Instructions to follow
Among the entries below, copy every line that carries the word "Each".
--- Material shown Enclosed Below ---
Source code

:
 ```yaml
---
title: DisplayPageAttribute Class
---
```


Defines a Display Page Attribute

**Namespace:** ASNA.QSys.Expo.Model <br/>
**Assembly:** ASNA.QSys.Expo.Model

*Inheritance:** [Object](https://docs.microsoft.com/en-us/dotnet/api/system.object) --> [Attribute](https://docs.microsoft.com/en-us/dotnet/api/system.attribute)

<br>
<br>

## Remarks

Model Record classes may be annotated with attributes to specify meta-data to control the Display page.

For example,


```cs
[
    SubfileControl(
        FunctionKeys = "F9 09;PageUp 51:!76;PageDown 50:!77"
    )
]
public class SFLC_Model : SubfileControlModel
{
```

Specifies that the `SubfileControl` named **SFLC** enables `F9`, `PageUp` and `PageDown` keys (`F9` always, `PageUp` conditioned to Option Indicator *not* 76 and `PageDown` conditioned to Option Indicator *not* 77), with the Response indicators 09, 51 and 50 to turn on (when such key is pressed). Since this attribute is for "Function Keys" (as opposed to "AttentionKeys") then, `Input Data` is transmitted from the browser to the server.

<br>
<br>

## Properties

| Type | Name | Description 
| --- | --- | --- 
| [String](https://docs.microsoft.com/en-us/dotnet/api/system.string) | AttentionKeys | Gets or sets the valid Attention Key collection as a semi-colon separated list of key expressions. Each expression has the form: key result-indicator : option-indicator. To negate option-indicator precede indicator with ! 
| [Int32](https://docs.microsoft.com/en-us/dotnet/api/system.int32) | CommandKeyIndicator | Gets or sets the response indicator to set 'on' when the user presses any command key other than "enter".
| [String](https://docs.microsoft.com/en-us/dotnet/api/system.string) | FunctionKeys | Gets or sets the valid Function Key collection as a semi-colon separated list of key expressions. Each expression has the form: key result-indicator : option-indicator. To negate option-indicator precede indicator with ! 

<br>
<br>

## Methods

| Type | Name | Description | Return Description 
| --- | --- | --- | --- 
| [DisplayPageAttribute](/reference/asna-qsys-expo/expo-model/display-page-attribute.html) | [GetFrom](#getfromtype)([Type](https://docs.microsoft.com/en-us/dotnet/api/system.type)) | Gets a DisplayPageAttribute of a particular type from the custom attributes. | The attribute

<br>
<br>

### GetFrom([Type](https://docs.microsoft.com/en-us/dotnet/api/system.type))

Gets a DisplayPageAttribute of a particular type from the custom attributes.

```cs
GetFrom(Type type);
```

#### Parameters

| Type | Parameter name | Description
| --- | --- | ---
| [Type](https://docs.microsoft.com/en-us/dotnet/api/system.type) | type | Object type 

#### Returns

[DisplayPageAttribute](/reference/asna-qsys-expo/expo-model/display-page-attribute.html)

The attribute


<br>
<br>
--- End of Enclosed Material shown ---
Response to the exercise
| [String](https://docs.microsoft.com/en-us/dotnet/api/system.string) | AttentionKeys | Gets or sets the valid Attention Key collection as a semi-colon separated list of key expressions. Each expression has the form: key result-indicator : option-indicator. To negate option-indicator precede indicator with ! 
| [String](https://docs.microsoft.com/en-us/dotnet/api/system.string) | FunctionKeys | Gets or sets the valid Function Key collection as a semi-colon separated list of key expressions. Each expression has the form: key result-indicator : option-indicator. To negate option-indicator precede indicator with ! 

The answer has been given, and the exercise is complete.